2010/5/1 M. Bashir Al-Noimi <[email protected]>

>  Hello again,
>
> Does any one know the answer? I trained Tess and I didn't find any
> difference.
>
> On 30/04/2010 10:18 م, M. Bashir Al-Noimi wrote:
>
> Hi All,
>
> As I noticed in Traning image for English, French and Dutch all the
> charecters nearly groups as words, so I'm asking grouping character in
> training image does it affect on recognition process ?
>
> for example in eng.arial.g4.tif I captured the following chop:
>
> [image: eng.arial.g4.png]
>
> if I input the following chop does it give me same reconnection result just
> like the above?
>
> [image: eng.arial.g4_test.png]
>
>
> --
> Best Regards
> Muhammad Bashir Al-Noimi
> My Blog: http://mbnoimi.net
>
>  --
> You received this message because you are subscribed to the Google Groups
> "tesseract-ocr" group.
> To post to this group, send email to [email protected].

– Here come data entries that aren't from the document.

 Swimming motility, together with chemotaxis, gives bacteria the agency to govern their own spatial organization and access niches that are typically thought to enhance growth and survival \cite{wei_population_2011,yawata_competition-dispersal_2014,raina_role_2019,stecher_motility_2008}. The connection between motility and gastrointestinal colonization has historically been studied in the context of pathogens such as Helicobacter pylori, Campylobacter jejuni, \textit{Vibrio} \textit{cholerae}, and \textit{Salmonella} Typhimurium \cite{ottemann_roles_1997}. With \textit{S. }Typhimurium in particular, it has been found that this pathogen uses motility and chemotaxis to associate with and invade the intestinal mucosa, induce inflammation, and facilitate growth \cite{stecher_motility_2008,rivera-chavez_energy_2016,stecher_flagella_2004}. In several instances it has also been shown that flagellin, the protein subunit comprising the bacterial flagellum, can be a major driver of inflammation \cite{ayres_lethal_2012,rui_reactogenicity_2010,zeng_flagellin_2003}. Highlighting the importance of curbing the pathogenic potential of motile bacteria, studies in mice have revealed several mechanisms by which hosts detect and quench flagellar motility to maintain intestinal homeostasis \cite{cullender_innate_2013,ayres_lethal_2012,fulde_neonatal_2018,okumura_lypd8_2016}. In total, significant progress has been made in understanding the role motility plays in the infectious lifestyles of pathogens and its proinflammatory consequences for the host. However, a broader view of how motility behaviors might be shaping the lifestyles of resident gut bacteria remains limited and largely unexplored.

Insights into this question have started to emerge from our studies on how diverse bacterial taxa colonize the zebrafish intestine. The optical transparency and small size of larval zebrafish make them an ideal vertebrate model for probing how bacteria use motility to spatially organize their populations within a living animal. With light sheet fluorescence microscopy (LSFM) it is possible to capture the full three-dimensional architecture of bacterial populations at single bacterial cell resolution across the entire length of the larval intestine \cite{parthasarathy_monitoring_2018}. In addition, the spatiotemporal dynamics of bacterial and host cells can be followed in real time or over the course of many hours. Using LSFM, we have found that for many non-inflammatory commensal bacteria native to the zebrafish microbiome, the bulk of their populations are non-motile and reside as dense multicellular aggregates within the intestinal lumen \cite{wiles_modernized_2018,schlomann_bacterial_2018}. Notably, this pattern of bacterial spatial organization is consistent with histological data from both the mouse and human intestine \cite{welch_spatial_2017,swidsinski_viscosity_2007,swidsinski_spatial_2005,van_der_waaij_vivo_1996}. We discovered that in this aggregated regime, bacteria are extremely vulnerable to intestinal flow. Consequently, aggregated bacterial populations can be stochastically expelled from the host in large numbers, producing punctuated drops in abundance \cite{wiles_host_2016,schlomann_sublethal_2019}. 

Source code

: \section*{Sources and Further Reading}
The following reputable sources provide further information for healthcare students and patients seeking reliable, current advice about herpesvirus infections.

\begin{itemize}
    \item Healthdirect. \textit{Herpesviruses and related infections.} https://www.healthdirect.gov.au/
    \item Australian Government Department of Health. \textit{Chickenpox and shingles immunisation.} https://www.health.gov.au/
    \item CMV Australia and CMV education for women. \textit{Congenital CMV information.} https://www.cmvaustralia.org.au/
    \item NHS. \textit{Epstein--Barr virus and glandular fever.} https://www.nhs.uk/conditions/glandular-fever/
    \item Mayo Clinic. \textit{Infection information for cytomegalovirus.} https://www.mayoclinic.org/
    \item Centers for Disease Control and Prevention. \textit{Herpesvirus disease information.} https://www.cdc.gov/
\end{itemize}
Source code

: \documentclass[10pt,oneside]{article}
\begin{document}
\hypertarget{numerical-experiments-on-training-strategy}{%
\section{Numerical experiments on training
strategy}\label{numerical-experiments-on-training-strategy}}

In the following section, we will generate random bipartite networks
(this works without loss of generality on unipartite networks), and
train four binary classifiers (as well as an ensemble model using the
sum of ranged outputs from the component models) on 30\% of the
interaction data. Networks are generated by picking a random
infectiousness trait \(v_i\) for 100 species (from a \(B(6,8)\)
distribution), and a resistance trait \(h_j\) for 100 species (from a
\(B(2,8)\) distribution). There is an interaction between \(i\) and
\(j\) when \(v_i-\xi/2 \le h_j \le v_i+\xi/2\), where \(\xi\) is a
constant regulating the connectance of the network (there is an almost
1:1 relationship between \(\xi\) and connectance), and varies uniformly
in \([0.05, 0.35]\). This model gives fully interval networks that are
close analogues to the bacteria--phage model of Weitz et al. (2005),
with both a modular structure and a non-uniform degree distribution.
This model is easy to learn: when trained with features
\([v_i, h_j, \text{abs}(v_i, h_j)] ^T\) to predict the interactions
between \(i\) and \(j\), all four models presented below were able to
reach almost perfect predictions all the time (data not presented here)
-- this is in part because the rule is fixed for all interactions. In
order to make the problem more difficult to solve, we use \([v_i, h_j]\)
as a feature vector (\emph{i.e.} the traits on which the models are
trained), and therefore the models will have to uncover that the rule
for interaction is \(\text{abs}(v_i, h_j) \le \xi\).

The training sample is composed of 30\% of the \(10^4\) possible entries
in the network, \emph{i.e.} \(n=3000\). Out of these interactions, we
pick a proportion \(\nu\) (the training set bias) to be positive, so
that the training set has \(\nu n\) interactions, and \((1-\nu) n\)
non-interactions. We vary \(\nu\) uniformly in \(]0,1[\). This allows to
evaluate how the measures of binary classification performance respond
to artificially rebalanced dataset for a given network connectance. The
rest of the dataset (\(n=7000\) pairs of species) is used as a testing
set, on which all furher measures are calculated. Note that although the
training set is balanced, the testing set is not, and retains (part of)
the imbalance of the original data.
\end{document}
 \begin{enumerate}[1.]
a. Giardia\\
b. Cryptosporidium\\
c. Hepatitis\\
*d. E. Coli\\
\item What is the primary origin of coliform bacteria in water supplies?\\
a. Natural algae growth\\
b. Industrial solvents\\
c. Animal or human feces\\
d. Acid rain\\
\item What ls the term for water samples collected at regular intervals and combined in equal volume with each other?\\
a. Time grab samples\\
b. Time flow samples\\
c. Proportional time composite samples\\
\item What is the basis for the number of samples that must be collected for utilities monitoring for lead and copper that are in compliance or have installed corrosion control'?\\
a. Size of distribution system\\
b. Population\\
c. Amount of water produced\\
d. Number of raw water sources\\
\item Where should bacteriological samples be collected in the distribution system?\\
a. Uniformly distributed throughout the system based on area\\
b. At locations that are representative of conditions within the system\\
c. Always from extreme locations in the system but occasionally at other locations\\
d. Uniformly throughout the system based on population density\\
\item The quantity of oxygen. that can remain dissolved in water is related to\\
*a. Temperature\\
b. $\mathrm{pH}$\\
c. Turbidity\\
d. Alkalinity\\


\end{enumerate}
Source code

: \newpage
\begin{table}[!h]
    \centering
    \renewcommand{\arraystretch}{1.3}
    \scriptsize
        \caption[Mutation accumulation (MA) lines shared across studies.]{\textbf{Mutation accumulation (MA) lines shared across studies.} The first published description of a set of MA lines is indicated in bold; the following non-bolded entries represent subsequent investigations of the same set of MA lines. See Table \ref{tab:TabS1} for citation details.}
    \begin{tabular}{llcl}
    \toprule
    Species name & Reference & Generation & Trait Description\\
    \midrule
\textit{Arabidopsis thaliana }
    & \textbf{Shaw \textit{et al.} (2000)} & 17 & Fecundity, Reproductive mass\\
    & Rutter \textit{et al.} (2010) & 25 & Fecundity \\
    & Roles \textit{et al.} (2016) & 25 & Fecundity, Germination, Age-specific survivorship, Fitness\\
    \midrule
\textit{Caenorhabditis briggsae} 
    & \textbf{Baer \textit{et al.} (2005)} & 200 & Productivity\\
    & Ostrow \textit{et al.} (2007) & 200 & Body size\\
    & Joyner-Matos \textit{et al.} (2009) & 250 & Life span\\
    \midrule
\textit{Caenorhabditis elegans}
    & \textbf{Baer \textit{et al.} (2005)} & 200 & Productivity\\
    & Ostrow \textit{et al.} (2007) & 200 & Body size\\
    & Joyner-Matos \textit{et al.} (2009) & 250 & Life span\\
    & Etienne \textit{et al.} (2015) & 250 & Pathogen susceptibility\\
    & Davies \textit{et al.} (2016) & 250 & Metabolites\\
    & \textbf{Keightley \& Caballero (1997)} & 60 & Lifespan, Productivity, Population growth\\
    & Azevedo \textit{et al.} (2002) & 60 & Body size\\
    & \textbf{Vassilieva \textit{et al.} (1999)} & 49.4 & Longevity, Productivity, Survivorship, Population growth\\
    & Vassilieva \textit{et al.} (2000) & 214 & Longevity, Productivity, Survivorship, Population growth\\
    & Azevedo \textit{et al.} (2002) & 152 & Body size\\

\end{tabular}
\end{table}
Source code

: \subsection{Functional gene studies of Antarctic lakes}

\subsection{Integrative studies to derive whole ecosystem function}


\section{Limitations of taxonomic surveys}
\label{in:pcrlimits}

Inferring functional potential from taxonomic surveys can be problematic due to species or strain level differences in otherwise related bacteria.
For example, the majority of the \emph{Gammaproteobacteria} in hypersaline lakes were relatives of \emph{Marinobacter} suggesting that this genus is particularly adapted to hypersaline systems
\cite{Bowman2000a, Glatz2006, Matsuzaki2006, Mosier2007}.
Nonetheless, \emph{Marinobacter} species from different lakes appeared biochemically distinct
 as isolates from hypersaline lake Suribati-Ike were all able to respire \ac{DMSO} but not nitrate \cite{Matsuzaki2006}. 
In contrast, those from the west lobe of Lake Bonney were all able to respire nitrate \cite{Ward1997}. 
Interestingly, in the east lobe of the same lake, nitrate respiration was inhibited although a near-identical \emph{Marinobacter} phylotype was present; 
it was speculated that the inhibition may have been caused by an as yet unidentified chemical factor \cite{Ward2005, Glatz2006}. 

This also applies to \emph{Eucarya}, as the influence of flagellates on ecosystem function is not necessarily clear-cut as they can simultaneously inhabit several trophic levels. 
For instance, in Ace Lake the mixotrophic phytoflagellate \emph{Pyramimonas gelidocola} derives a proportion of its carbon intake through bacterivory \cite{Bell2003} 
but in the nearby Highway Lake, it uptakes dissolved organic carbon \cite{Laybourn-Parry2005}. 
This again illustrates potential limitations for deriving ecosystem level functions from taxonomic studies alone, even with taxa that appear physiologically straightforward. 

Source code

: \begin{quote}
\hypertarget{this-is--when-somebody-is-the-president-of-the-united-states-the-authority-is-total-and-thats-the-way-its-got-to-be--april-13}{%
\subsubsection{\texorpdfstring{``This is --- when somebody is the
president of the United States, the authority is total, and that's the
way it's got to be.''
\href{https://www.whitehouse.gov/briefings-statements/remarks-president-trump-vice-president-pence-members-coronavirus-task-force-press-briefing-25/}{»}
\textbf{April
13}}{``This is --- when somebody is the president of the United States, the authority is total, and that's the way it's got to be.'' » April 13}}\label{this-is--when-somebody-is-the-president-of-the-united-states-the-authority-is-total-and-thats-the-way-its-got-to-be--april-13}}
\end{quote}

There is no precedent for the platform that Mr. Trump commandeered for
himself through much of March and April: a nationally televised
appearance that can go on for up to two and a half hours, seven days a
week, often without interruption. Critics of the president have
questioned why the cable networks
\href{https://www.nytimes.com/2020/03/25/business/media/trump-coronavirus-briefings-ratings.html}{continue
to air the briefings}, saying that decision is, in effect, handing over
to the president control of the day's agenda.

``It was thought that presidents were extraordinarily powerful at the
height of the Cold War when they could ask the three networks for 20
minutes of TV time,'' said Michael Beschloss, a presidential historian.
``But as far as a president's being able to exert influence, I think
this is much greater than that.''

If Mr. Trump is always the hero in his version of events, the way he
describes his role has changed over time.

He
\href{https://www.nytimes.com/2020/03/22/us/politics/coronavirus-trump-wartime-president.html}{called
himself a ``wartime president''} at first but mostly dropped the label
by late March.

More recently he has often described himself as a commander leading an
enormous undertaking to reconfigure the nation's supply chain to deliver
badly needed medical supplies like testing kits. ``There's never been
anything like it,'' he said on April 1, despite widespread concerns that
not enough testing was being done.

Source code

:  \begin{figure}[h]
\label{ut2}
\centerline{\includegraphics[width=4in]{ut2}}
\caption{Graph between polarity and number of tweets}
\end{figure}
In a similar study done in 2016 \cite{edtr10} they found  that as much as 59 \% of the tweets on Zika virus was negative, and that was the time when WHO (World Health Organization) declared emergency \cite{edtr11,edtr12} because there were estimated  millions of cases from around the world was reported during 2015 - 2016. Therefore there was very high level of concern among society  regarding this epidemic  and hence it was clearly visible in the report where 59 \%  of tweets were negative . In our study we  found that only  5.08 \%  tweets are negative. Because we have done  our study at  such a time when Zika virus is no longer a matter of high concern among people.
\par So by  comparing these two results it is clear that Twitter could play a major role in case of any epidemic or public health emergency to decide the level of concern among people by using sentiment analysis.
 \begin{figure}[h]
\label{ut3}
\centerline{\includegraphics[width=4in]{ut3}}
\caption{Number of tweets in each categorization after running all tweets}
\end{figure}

> To unsubscribe from this group, send email to
> [email protected]<tesseract-ocr%[email protected]>
> .
> For more options, visit this group at
> http://groups.google.com/group/tesseract-ocr?hl=en.
>

-- 
You received this message because you are subscribed to the Google Groups 
"tesseract-ocr" group.
To post to this group, send email to [email protected].
To unsubscribe from this group, send email to 
[email protected].
For more options, visit this group at 
http://groups.google.com/group/tesseract-ocr?hl=en.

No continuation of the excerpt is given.